Synchronization barriers are useful for phased computations, in which threads executing the same code in parallel must all complete one phase before moving on to the next.
To create a synchronization barrier, call the InitializeSynchronizationBarrier function and specify a maximum number of threads and how many times a thread should spin before it blocks. Then launch the threads that will use the barrier. After each thread finishes its work, it calls EnterSynchronizationBarrier to wait at the barrier. The EnterSynchronizationBarrier function blocks each thread until the number of threads blocked in the barrier reaches the maximum thread count for the barrier, at which point EnterSynchronizationBarrier unblocks all the threads. The EnterSynchronizationBarrier function returns TRUE for exactly one of the threads that entered the barrier, and returns FALSE for all other threads.
To release a synchronization barrier when it is no longer needed, call DeleteSynchronizationBarrier. It is safe to call this function immediately after calling EnterSynchronizationBarrier because that function ensures that all threads have finished using the barrier before it is released.

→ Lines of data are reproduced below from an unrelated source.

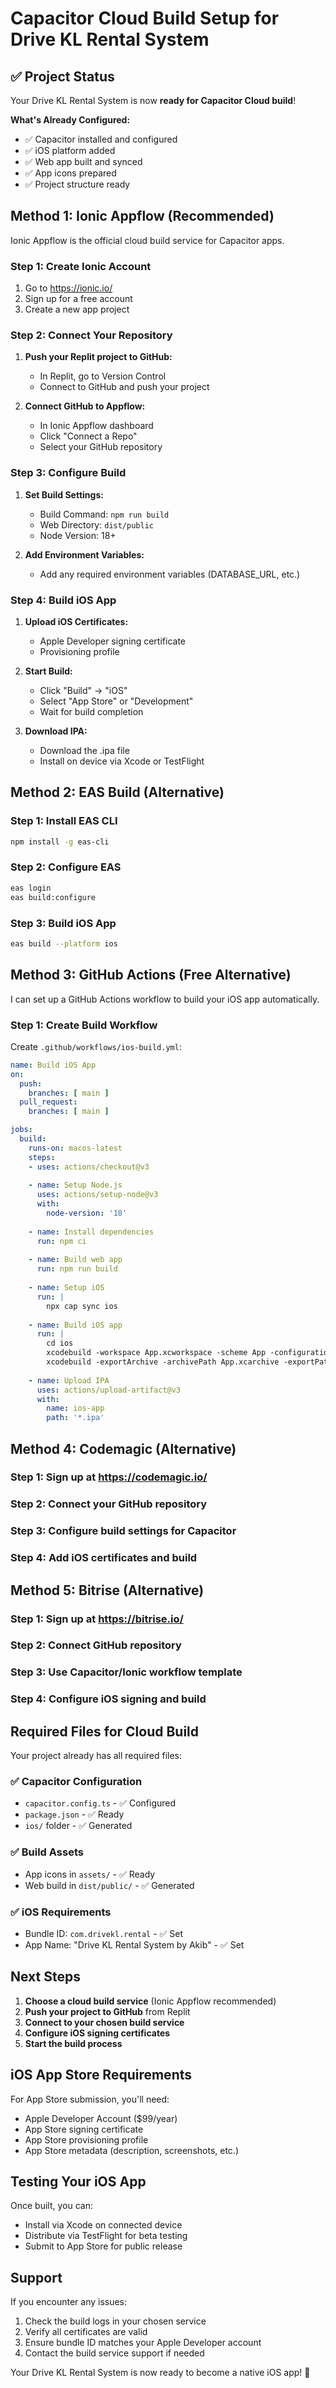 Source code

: # Capacitor Cloud Build Setup for Drive KL Rental System

## ✅ Project Status
Your Drive KL Rental System is now **ready for Capacitor Cloud build**!

**What's Already Configured:**
- ✅ Capacitor installed and configured
- ✅ iOS platform added
- ✅ Web app built and synced
- ✅ App icons prepared
- ✅ Project structure ready

## Method 1: Ionic Appflow (Recommended)

Ionic Appflow is the official cloud build service for Capacitor apps.

### Step 1: Create Ionic Account
1. Go to https://ionic.io/
2. Sign up for a free account
3. Create a new app project

### Step 2: Connect Your Repository
1. **Push your Replit project to GitHub:**
   - In Replit, go to Version Control
   - Connect to GitHub and push your project

2. **Connect GitHub to Appflow:**
   - In Ionic Appflow dashboard
   - Click "Connect a Repo"
   - Select your GitHub repository

### Step 3: Configure Build
1. **Set Build Settings:**
   - Build Command: `npm run build`
   - Web Directory: `dist/public`
   - Node Version: 18+

2. **Add Environment Variables:**
   - Add any required environment variables (DATABASE_URL, etc.)

### Step 4: Build iOS App
1. **Upload iOS Certificates:**
   - Apple Developer signing certificate
   - Provisioning profile

2. **Start Build:**
   - Click "Build" → "iOS"
   - Select "App Store" or "Development"
   - Wait for build completion

3. **Download IPA:**
   - Download the .ipa file
   - Install on device via Xcode or TestFlight

## Method 2: EAS Build (Alternative)

### Step 1: Install EAS CLI
```bash
npm install -g eas-cli
```

### Step 2: Configure EAS
```bash
eas login
eas build:configure
```

### Step 3: Build iOS App
```bash
eas build --platform ios
```

## Method 3: GitHub Actions (Free Alternative)

I can set up a GitHub Actions workflow to build your iOS app automatically.

### Step 1: Create Build Workflow
Create `.github/workflows/ios-build.yml`:

```yaml
name: Build iOS App
on:
  push:
    branches: [ main ]
  pull_request:
    branches: [ main ]

jobs:
  build:
    runs-on: macos-latest
    steps:
    - uses: actions/checkout@v3
    
    - name: Setup Node.js
      uses: actions/setup-node@v3
      with:
        node-version: '18'
        
    - name: Install dependencies
      run: npm ci
      
    - name: Build web app
      run: npm run build
      
    - name: Setup iOS
      run: |
        npx cap sync ios
        
    - name: Build iOS app
      run: |
        cd ios
        xcodebuild -workspace App.xcworkspace -scheme App -configuration Release -archivePath App.xcarchive archive
        xcodebuild -exportArchive -archivePath App.xcarchive -exportPath . -exportOptionsPlist ExportOptions.plist
        
    - name: Upload IPA
      uses: actions/upload-artifact@v3
      with:
        name: ios-app
        path: '*.ipa'
```

## Method 4: Codemagic (Alternative)

### Step 1: Sign up at https://codemagic.io/
### Step 2: Connect your GitHub repository
### Step 3: Configure build settings for Capacitor
### Step 4: Add iOS certificates and build

## Method 5: Bitrise (Alternative)

### Step 1: Sign up at https://bitrise.io/
### Step 2: Connect GitHub repository
### Step 3: Use Capacitor/Ionic workflow template
### Step 4: Configure iOS signing and build

## Required Files for Cloud Build

Your project already has all required files:

### ✅ Capacitor Configuration
- `capacitor.config.ts` - ✅ Configured
- `package.json` - ✅ Ready
- `ios/` folder - ✅ Generated

### ✅ Build Assets
- App icons in `assets/` - ✅ Ready
- Web build in `dist/public/` - ✅ Generated

### ✅ iOS Requirements
- Bundle ID: `com.drivekl.rental` - ✅ Set
- App Name: "Drive KL Rental System by Akib" - ✅ Set

## Next Steps

1. **Choose a cloud build service** (Ionic Appflow recommended)
2. **Push your project to GitHub** from Replit
3. **Connect to your chosen build service**
4. **Configure iOS signing certificates**
5. **Start the build process**

## iOS App Store Requirements

For App Store submission, you'll need:
- Apple Developer Account ($99/year)
- App Store signing certificate
- App Store provisioning profile
- App Store metadata (description, screenshots, etc.)

## Testing Your iOS App

Once built, you can:
- Install via Xcode on connected device
- Distribute via TestFlight for beta testing
- Submit to App Store for public release

## Support

If you encounter any issues:
1. Check the build logs in your chosen service
2. Verify all certificates are valid
3. Ensure bundle ID matches your Apple Developer account
4. Contact the build service support if needed

Your Drive KL Rental System is now ready to become a native iOS app! 🚀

If a synchronization barrier will never be deleted, threads can specify the SYNCHRONIZATION_BARRIER_FLAGS_NO_DELETE flag when they enter the barrier. All threads using the barrier must specify this flag; if any thread does not, the flag is ignored. This flag causes the function to skip the extra work required for deletion safety, which can improve performance. Note that deleting a barrier while this flag is in effect may result in an invalid handle access and one or more permanently blocked threads.